I stared at the calendar this morning. October, in clear dark letters stared back at me. It really shouldn’t have been such a shock, the months are in the same order every year after all.
The leaves have started to turn in Paris, the rain is relentless in the most romantic way, and I’ve pulled out the merino in order to stay cozy when I do manage go leave my bed. And yet, when I read the word October a sadness started to form in the pit of my stomach; I don’t want this year to end. It has been one of the most painful, heart wrenching and terrifying years of my life, and I’ve never been happier.
I am scared of what this season will bring, in just a few months I’ll be spending my first Chrismas alone. Half way across the world from everyone I know and love. Hopefully, in some strange land eating dinner with other Christmas Eve orphans. The prospect is bitter sweet to me. I want to experience life alone, but as the nights get longer, and the weather gets colder, melencholia sets in. I long for the safety of my home, the warmth of the fire and the smell of my Dad’s winter soup.

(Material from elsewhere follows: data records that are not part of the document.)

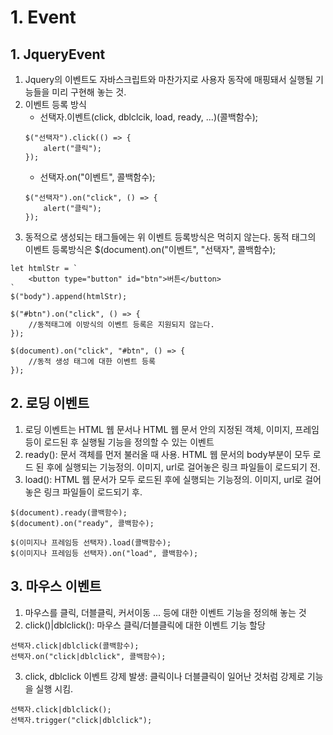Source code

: # 1. Event
## 1. JqueryEvent
1. Jquery의 이벤트도 자바스크립트와 마찬가지로 사용자 동작에 매핑돼서 실행될 기능들을 미리 구현해 놓는 것.
2. 이벤트 등록 방식
    - 선택자.이벤트(click, dblclcik, load, ready, ...)(콜백함수);
    ```
    $("선택자").click(() => {
        alert("클릭");
    });
    ```
    - 선택자.on("이벤트", 콜백함수);
    ```
    $("선택자").on("click", () => {
        alert("클릭");
    });
    ```
3. 동적으로 생성되는 태그들에는 위 이벤트 등록방식은 먹히지 않는다. 동적 태그의 이벤트 등록방식은 $(document).on("이벤트", "선택자", 콜백함수);
```
let htmlStr = `
    <button type="button" id="btn">버튼</button>
`
$("body").append(htmlStr);

$("#btn").on("click", () => {
    //동적태그에 이방식의 이벤트 등록은 지원되지 않는다.
});

$(document).on("click", "#btn", () => {
    //동적 생성 태그에 대한 이벤트 등록
});
```

## 2. 로딩 이벤트
1. 로딩 이벤트는 HTML 웹 문서나 HTML 웹 문서 안의 지정된 객체, 이미지, 프레임 등이 로드된 후 실행될 기능을 정의할 수 있는 이벤트
2. ready(): 문서 객체를 먼저 불러올 때 사용. HTML 웹 문서의 body부분이 모두 로드 된 후에 실행되는 기능정의. 이미지, url로 걸어놓은 링크 파일들이 로드되기 전.
3. load(): HTML 웹 문서가 모두 로드된 후에 실행되는 기능정의. 이미지, url로 걸어놓은 링크 파일들이 로드되기 후.
```
$(document).ready(콜백함수);
$(document).on("ready", 콜백함수);

$(이미지나 프레임등 선택자).load(콜백함수);
$(이미지나 프레임등 선택자).on("load", 콜백함수);
```

## 3. 마우스 이벤트
1. 마우스를 클릭, 더블클릭, 커서이동 ... 등에 대한 이벤트 기능을 정의해 놓는 것
2. click()|dblclick(): 마우스 클릭/더블클릭에 대한 이벤트 기능 할당
```
선택자.click|dblclick(콜백함수);
선택자.on("click|dblclick", 콜백함수);
```
3. click, dblclick 이벤트 강제 발생: 클릭이나 더블클릭이 일어난 것처럼 강제로 기능을 실행 시킴.
```
선택자.click|dblclick();
선택자.trigger("click|dblclick");
```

I’m also so aware of the passing of time. It’s hard to hold on to every new sound, sight and smell when my life is travelling at the speed of sound. It’s sad that time really does disappear when we are at our happiest. I’m terrified too, of returning to reality and finding a life that bores me. Not that my life will be boring exactly, simply that over here my life seems limitless. I can get on a plane and go wherever I want, whenever I want. I’m constantly exploring new and exciting things. How do you go back to routine and safety after such freedom? And yet how do you stay grounded without a bowl of homemade soup?